Le lacrime del caimano

L’ ultimo capitolo dell’autobiografia intellettuale di Nanni Moretti, Il caimano, lascia a Silvio Orlando il ruolo del protagonista (che in realtà, ovviamente, è sempre lo stesso Moretti) e narra le vicende di un mediocre produttore di b-movie in via di fallimento. Incappato per caso e quasi controvoglia nell’impegno politico, nel pieno di un tormentato divorzio, il protagonista si lascia trascinare dall’entusiasmo di una giovane aspirante regista impersonata da Jasmine Trinca – in cui c’è tutto l’antiberlusconismo viscerale e naif della perfetta girotondina – imbarcandosi in un viaggio disperato dentro il cinema italiano, con le sue miserie e la sua inarrestabile decadenza, certificando l’impossibilità di realizzare un film su Berlusconi. Un film, come ripete continuamente lo stesso Silvio Orlando, che sarebbe innanzi tutto un film sull’Italia di questi anni. E il cinema italiano – ma potremmo dire la cultura italiana tout court – da tempo non ha più in se stesso le risorse necessarie nemmeno per tentare un’opera del genere.

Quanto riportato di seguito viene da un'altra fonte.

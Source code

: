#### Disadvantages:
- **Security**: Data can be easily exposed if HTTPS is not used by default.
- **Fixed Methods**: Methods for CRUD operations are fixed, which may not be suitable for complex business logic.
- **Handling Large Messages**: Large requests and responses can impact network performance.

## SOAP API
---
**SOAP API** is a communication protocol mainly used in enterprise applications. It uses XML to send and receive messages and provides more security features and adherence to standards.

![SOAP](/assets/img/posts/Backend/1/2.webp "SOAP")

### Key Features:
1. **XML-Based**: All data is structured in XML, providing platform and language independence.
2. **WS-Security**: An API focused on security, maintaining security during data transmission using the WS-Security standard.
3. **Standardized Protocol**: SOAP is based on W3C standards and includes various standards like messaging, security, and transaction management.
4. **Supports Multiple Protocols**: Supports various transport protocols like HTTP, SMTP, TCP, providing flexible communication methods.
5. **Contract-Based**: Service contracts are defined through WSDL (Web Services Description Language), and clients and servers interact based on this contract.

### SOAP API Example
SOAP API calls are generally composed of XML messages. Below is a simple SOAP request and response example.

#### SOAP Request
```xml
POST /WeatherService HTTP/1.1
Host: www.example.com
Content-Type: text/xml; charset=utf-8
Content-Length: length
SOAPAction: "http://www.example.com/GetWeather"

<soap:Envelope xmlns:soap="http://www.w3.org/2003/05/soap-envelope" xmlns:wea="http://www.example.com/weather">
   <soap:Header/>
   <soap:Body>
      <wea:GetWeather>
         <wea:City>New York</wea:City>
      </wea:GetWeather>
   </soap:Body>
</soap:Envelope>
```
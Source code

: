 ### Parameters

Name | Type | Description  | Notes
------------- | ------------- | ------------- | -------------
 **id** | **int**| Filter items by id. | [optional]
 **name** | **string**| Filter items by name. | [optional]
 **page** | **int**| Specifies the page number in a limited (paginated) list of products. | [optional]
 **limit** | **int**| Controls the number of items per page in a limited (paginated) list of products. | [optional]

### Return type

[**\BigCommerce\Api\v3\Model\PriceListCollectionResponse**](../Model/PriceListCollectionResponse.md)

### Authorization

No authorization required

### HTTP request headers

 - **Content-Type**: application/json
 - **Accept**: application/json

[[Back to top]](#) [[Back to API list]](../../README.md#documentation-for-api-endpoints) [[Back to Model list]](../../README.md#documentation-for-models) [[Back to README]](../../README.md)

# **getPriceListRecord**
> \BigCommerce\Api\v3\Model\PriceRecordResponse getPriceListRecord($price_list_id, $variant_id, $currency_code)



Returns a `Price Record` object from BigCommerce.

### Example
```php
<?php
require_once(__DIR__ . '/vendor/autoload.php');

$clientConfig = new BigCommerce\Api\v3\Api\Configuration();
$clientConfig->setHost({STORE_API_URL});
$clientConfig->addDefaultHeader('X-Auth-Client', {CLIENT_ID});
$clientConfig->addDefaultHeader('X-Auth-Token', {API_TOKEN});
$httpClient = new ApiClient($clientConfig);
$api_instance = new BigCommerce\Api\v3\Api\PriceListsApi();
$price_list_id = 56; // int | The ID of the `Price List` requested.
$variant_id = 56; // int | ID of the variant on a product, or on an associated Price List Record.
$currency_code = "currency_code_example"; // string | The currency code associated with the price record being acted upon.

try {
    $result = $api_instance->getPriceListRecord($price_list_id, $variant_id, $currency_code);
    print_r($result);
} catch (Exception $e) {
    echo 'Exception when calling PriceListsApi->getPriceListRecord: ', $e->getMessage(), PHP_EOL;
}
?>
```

Questo è il motivo per cui Nanni Moretti a fare un film del genere non prova nemmeno. Senza scivolare nell’idealizzazione della giovane regista in lotta contro i potenti, ma offrendone invece un ritratto convincente e impietoso. E divertendosi egli stesso, prima di impersonare Berlusconi nell’ultima, efficacissima scena del film, a impersonare se stesso nell’atto di rifiutare la parte, con parole assai significative: “Si sa già tutto, chi voleva capire ha capito. La verità è che Berlusconi ha già vinto, ha vinto trent’anni fa, ci ha cambiato la testa con le sue televisioni”. Ragion per cui il Nanni Moretti che interpreta se stesso, ma che in realtà con queste obiezioni sembra si stia divertendo più che mai a interpretare D’Alema, preferisce girare una commedia. E alla scontata obiezione della giovane regista militante – ti sembra questo il momento di girare una commedia – risponde serafico: “E’ sempre il momento per girare una commedia”.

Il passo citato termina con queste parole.